See 66 FR 17779 (Regulation B, Equal Credit Opportunity); 66 FR 17786 (Regulation E,
Electronic Fund Transfers); 66 FR 17322 (Regulation M, Consumer Leasing); 66 FR
17329 (Regulation Z, Truth in Lending); 66 FR 17795 (Regulation DD, Truth in
Savings).
The interim rules give guidance on the timing and delivery of electronic
disclosures. Disclosures can be provided by e-mail or can be made available at another
location such as an institution’s web site. If a disclosure—such as an account statement
or a notice of a change in account terms—is provided at a web site, an institution must
notify the consumer of the disclosure’s availability by e-mail. In addition, the disclosure
must remain available on the web site for 90 days.
A number of commenters on the interim final rules noted that there are
operational issues raised by the interim rules’ requirement that institutions alert
consumers by e-mail when electronic disclosures are made available at another location,
such as a web site. They also noted that the October 1, 2001, compliance deadline does
not afford them adequate time for making the needed changes.
Some institutions have been offering electronic disclosures for several years under
Regulations E and DD, based on interim rules issued by the Board in 1998 and 1999
respectively. See 63 FR 14528; 64 FR 49846. Others have been permitted to give
electronic disclosures under Regulations B, M, and Z since the E-Sign Act took effect last
year.
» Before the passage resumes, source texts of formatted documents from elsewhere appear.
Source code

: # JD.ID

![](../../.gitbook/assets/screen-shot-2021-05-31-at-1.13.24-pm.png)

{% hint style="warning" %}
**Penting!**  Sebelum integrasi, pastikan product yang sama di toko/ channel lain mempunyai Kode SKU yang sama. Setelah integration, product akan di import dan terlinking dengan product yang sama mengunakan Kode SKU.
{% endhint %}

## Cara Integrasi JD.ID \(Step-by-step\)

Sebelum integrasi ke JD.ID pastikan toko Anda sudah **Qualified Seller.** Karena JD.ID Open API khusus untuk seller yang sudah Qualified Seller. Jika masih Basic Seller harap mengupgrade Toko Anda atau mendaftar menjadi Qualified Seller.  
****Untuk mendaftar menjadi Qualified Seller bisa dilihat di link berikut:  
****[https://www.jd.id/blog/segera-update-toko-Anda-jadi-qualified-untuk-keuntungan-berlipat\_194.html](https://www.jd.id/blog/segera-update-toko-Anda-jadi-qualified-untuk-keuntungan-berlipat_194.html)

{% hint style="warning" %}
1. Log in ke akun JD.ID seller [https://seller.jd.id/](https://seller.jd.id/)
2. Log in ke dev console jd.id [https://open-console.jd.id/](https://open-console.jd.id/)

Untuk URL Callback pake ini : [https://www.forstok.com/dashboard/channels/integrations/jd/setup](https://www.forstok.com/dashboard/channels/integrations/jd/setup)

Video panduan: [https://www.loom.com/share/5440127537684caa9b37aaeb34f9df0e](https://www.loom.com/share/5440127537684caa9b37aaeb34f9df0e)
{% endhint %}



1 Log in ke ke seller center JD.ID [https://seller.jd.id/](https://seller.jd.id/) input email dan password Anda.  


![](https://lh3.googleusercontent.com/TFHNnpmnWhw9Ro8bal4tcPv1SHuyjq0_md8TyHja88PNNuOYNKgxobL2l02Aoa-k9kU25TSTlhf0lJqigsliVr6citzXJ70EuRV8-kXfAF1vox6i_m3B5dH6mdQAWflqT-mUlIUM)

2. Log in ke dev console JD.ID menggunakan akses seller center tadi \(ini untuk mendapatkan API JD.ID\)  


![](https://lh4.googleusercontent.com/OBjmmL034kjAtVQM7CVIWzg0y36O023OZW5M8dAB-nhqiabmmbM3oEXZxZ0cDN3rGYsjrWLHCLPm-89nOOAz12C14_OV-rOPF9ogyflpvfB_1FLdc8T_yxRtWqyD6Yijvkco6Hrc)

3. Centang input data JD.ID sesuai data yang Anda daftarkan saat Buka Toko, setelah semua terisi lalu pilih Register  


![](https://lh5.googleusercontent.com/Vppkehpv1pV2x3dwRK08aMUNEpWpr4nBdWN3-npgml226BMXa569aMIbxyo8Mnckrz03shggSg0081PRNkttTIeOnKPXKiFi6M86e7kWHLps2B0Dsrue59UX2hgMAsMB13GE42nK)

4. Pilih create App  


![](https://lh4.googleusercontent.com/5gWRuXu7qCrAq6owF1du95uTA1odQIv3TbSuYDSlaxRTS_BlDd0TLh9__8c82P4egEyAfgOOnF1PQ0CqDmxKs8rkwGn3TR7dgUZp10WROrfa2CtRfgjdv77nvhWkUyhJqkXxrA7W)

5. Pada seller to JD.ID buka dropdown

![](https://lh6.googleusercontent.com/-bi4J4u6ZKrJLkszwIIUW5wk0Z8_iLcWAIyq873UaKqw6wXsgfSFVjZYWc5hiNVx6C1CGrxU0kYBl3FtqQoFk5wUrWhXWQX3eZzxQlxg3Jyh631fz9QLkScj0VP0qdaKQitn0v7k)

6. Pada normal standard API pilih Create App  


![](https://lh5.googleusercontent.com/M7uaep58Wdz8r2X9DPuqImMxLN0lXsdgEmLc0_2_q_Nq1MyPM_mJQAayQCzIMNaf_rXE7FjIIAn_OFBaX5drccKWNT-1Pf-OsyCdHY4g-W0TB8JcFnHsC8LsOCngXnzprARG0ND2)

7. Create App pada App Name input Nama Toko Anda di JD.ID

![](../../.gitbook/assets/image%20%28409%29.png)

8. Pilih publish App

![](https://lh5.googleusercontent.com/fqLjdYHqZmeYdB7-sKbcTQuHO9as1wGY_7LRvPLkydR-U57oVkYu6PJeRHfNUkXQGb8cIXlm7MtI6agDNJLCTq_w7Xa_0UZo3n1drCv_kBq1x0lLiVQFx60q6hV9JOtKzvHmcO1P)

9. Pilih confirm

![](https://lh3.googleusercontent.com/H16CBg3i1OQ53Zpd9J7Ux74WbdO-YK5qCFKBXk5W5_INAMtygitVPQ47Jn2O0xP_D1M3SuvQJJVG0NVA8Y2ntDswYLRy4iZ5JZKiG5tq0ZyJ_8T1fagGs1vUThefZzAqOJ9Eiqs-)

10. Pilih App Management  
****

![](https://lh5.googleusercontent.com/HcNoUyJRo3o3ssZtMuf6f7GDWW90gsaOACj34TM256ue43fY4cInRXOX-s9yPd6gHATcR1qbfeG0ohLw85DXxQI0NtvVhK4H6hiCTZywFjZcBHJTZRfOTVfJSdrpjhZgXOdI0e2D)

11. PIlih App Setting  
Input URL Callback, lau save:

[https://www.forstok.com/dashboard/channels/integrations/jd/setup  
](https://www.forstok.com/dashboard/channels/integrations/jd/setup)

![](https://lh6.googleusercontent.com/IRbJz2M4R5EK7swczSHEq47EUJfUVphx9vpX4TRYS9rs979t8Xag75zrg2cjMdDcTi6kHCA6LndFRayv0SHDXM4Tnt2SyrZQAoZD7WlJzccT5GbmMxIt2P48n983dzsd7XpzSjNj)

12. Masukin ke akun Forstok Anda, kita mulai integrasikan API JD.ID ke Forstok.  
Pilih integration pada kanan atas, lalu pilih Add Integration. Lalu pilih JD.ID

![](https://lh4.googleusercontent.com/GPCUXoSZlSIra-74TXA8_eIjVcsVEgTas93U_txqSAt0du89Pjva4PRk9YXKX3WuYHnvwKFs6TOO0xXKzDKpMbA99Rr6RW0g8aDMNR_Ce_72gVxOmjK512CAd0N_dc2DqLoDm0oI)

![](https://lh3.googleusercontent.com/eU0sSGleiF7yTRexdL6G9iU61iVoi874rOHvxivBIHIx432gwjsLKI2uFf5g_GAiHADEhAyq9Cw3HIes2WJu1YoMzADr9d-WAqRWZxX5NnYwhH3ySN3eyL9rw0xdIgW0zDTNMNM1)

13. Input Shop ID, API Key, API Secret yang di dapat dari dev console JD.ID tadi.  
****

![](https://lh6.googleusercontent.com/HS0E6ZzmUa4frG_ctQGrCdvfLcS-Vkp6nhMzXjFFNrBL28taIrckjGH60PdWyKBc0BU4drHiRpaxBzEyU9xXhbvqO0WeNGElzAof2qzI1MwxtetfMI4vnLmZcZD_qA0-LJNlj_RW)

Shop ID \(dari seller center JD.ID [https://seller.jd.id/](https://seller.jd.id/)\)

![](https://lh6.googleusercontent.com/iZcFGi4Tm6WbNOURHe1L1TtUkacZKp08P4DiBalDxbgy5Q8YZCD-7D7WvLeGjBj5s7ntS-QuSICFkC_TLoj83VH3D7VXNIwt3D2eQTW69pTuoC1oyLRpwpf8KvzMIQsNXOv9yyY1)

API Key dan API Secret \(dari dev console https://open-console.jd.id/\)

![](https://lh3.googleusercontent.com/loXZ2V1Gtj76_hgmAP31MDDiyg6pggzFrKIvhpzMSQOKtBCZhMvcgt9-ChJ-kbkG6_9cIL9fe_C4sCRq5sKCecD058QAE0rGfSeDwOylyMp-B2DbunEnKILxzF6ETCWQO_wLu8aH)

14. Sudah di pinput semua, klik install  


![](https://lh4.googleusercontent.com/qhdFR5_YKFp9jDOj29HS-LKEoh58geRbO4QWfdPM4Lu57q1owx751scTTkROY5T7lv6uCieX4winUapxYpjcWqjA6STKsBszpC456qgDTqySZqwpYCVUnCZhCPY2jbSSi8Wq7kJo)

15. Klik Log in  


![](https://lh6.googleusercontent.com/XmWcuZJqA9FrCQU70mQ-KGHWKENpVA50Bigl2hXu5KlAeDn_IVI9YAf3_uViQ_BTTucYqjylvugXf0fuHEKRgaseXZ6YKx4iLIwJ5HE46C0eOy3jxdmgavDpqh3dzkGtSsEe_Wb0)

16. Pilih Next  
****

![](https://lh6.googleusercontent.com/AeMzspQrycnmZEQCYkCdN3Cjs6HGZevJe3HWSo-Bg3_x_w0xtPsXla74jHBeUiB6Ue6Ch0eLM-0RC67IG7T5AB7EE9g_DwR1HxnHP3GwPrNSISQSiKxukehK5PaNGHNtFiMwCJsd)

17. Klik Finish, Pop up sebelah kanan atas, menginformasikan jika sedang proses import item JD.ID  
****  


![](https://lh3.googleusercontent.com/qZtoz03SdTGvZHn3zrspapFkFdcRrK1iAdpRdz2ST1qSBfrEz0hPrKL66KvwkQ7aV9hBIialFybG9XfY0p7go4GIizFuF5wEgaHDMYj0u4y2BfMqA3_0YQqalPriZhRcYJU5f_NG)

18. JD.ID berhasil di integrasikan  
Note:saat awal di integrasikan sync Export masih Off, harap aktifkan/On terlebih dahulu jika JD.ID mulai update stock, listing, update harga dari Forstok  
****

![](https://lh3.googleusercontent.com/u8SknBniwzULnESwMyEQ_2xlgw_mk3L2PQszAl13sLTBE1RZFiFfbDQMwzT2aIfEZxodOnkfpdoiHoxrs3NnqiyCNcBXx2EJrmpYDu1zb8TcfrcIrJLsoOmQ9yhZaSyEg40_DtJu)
Many of these institutions have not used e-mail to alert consumers to disclosures
posted at their web sites.
Based on the comments, the Board is considering adjustments to the rules to
provide additional flexibility. Therefore, the Board is lifting the mandatory compliance
date for the interim rules. Institutions may continue to provide electronic disclosures
under their existing policies and practices, or may follow the interim rules, until the
Board issues permanent rules. Once permanent final rules are issued, the Board expects
to afford institutions a reasonable period of time to comply with those rules.
II. Withdrawal of 1998 and 1999 Interim Rules Unaffected
In 1998 and 1999, the Board adopted interim rules under Regulations E and DD
respectively, to allow the electronic delivery of certain disclosures, if the consumer
agrees. The 1998 and 1999 interim rules did not specify the manner or form of
consumer’s consent to electronic disclosures.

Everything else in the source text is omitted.